Since 1979, Gartner Group Inc. has tracked companies on computer technology’s cutting edge. With the expected shareholder approval of the IT advisory firm’s recapitalization and spin-off of shares owned by IMS Health Inc., though, Gartner itself will vault to the cutting edge–of financial technology.
The spin-off would release Gartner stock from the reluctant grip of its dominant shareholder, and would kick off a novel tax- free disposition of stock that normally would be fully taxable. IMS Health, a consultancy whose main business is keeping tabs on the pharmaceuticals industry, inherited 47 percent of Gartner through a succession of spin-offs going back to the former Dun & Bradstreet Corp. In 1996, D&B first split its business into three companies, one of which, Cognizant Corp., owned Gartner. Then in 1998, Cognizant split into Nielsen Media Research and IMS Health, with IMS getting Gartner.
When IMS signaled its intent to focus on its lucrative core business, it chilled the value of Gartner shares in a market that feared a possible sell-off. Besides punishing shareholders, the lackluster stock performance hindered the use of stock options as compensation–a devastating penalty.
But devising a separation plan suitable for all parties wasn’t easy, in part because of Gartner’s very low tax base. Gartner’s and IMS’s boards rejected making a secondary offering to the public of Gartner shares (threatening to depress stock prices further) and a leveraged purchase of the IMS stake by Gartner insiders (too risky because of the debt involved). Finding a third-party buyer for the stake, directors figured, might spark an unwanted change of control.
Circumstances suggested a tax-free spin-off of Gartner shares to IMS holders. But qualifying tax-free deals requires indisputable proof of control–and, indeed, a super-majority of 80 percent. This hurdle poses tough choices for companies mulling ways to shed investments that are no longer core: Live with them or wake the tax man.

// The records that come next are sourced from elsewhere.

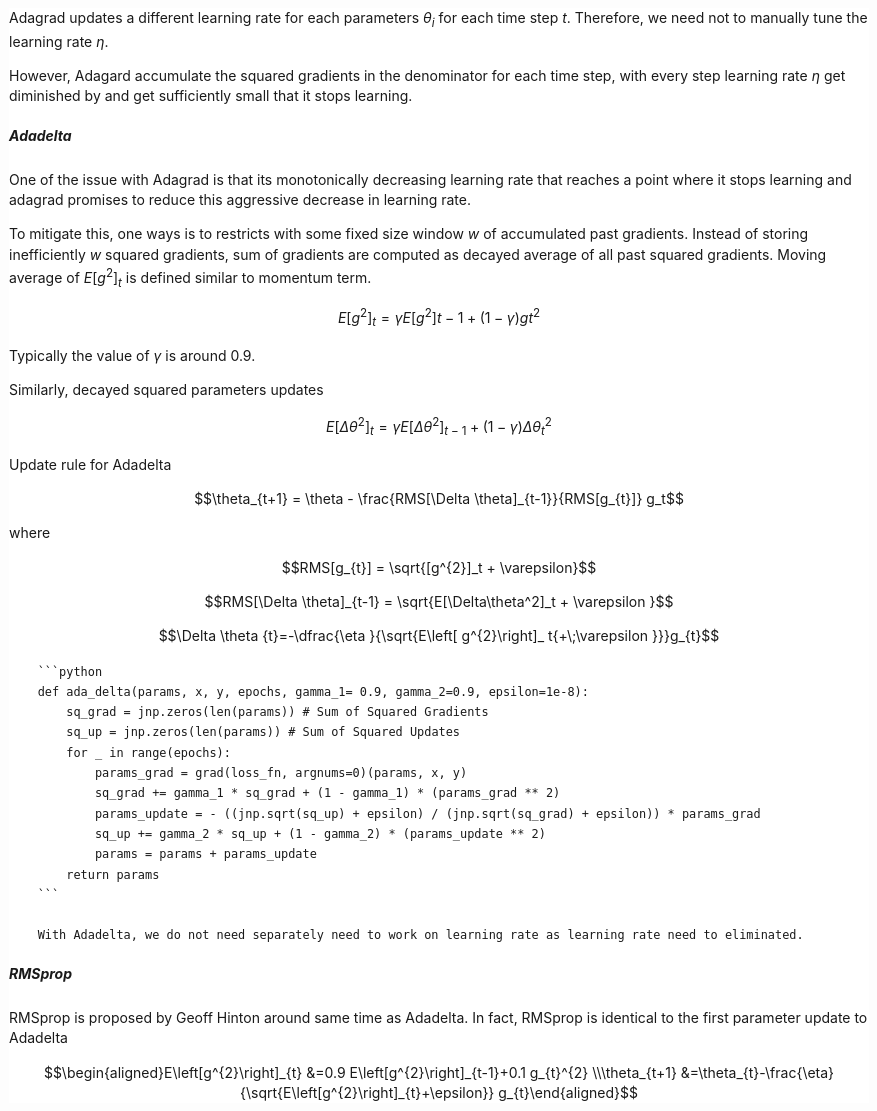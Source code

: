 Adagrad updates a different learning rate for each parameters $\theta_{i}$ for each time step $t$. Therefore, we need not to manually tune the learning rate $\eta$.

However, Adagard accumulate the squared gradients in the denominator for each time step, with every step learning rate $\eta$ get diminished by and get sufficiently small that it stops learning. 

  ##### Adadelta

One of the issue with Adagrad is that its monotonically decreasing learning rate that reaches a point where it stops learning and adagrad promises to reduce this aggressive decrease in learning rate.

To mitigate this, one ways is to restricts with some fixed size window $w$ of accumulated past gradients. Instead of storing inefficiently $w$ squared gradients, sum of gradients are computed as decayed average of all past squared gradients. Moving average of $E[g^2]_t$ is defined similar to momentum term.

$$E\left[ g^{2}\right] _{t}=\gamma E\left[ g^{2}\right] {t-1}+\left( 1-\gamma\right) g{t}^{2}$$

Typically the value of $\gamma$ is  around $0.9$. 

Similarly, decayed squared parameters updates

$$E[\Delta \theta^2]_t = \gamma E[\Delta \theta^2]_{t-1} + (1 - \gamma) \Delta \theta^{2}_{t}$$

Update rule for Adadelta

$$\theta_{t+1} = \theta - \frac{RMS[\Delta \theta]_{t-1}}{RMS[g_{t}]} g_t$$

where 

$$RMS[g_{t}] = \sqrt{[g^{2}]_t + \varepsilon}$$

$$RMS[\Delta \theta]_{t-1} = \sqrt{E[\Delta\theta^2]_t + \varepsilon
        }$$

$$\Delta \theta {t}=-\dfrac{\eta }{\sqrt{E\left[ g^{2}\right]_ t{+\;\varepsilon }}}g_{t}$$

        ```python
        def ada_delta(params, x, y, epochs, gamma_1= 0.9, gamma_2=0.9, epsilon=1e-8):
            sq_grad = jnp.zeros(len(params)) # Sum of Squared Gradients
            sq_up = jnp.zeros(len(params)) # Sum of Squared Updates
            for _ in range(epochs):
                params_grad = grad(loss_fn, argnums=0)(params, x, y)
                sq_grad += gamma_1 * sq_grad + (1 - gamma_1) * (params_grad ** 2)
                params_update = - ((jnp.sqrt(sq_up) + epsilon) / (jnp.sqrt(sq_grad) + epsilon)) * params_grad
                sq_up += gamma_2 * sq_up + (1 - gamma_2) * (params_update ** 2)
                params = params + params_update
            return params
        ```

        With Adadelta, we do not need separately need to work on learning rate as learning rate need to eliminated.

##### RMSprop

RMSprop is proposed by Geoff Hinton around same time as Adadelta. In fact, RMSprop is identical to the first parameter update to Adadelta 

$$\begin{aligned}E\left[g^{2}\right]_{t} &=0.9 E\left[g^{2}\right]_{t-1}+0.1 g_{t}^{2} \\\theta_{t+1} &=\theta_{t}-\frac{\eta}{\sqrt{E\left[g^{2}\right]_{t}+\epsilon}} g_{t}\end{aligned}$$
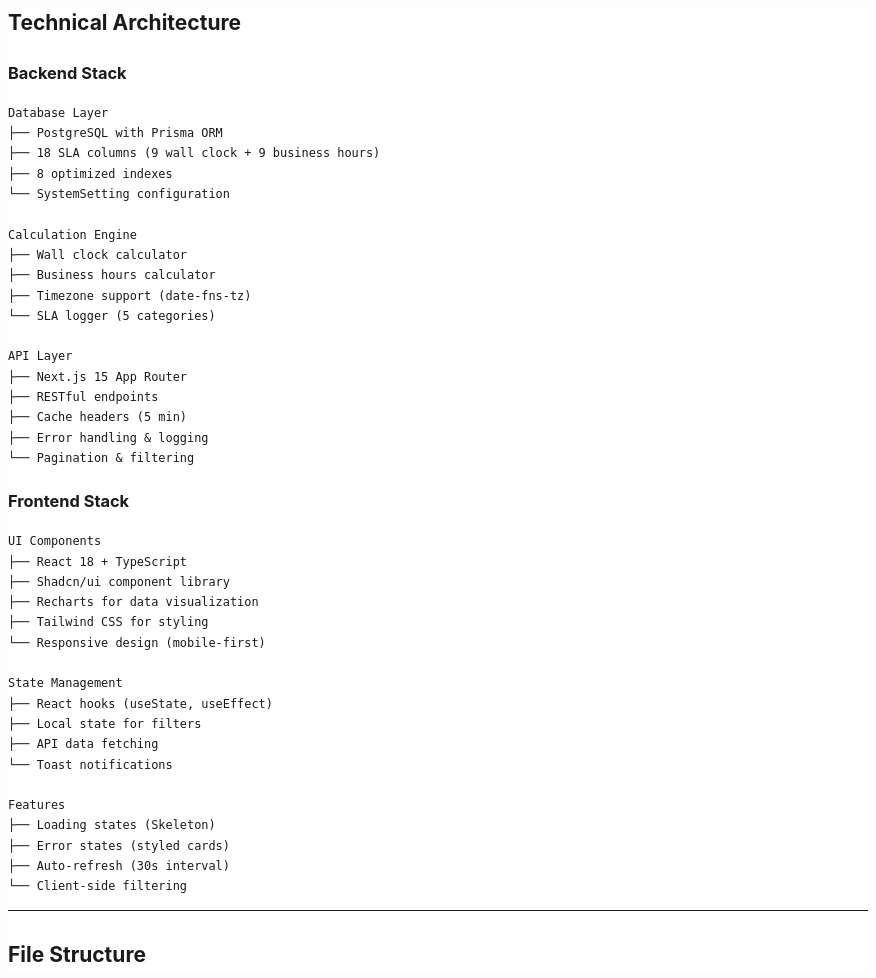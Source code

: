
## Technical Architecture

### Backend Stack

```
Database Layer
├── PostgreSQL with Prisma ORM
├── 18 SLA columns (9 wall clock + 9 business hours)
├── 8 optimized indexes
└── SystemSetting configuration

Calculation Engine
├── Wall clock calculator
├── Business hours calculator
├── Timezone support (date-fns-tz)
└── SLA logger (5 categories)

API Layer
├── Next.js 15 App Router
├── RESTful endpoints
├── Cache headers (5 min)
├── Error handling & logging
└── Pagination & filtering
```

### Frontend Stack

```
UI Components
├── React 18 + TypeScript
├── Shadcn/ui component library
├── Recharts for data visualization
├── Tailwind CSS for styling
└── Responsive design (mobile-first)

State Management
├── React hooks (useState, useEffect)
├── Local state for filters
├── API data fetching
└── Toast notifications

Features
├── Loading states (Skeleton)
├── Error states (styled cards)
├── Auto-refresh (30s interval)
└── Client-side filtering
```

---

## File Structure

Gartner and IMS settled on an inventive way to satisfy the rules. First came a recapitalization creating two uneven classes of Gartner stock. While holders of both enjoy full economic participation in earnings and dividends, Class B shares bestow the right to elect 80 percent of Gartner’s directors, qualifying the spin-off for tax-free treatment.
Handing extra votes to IMS shareholders was justified, says Gartner CFO Michael Fleisher, as long as Gartner shareholders got a fair deal. (A vote this past July 16 by Gartner’s non-IMS holders was intended to ensure fairness.) He and other insiders say Gartner holders gave nothing away. “To get the deal done, it seemed like a reasonable price to pay,” he says. “This transaction, though complicated, [distributes the shares] in an orderly and tax-efficient way.”
One hitch remained: The recap exposed Gartner to hostile bids from predators hungry for the super-voting B shares. The deal team chose a simple but unusual solution. So long as any group acting in concert owns or controls more than 15 percent of B stock, it must own an equivalent Class A percentage. “This is truly novel,” says tax expert Robert Willens of Lehman Brothers Inc. “There is nothing about this deal I don’t like.”
Not every spin-off qualifies to use this tax- free model. To work under IRS regulations, IMS had to own its Gartner stake for more than five years, and needed a stake sufficient to support super-voting privileges. A smaller stake, resulting in greater voting rights, might have raised eyebrows with regulators. But provided those tests are met–and pending legislation doesn’t eliminate use of the technique–the structure is usable.
“It’s legitimate today,” says investment banker Jake Peters, who advised Gartner. Harcourt Inc., in fact, is proceeding with a similar transaction to distribute its minority stake in Neiman Marcus.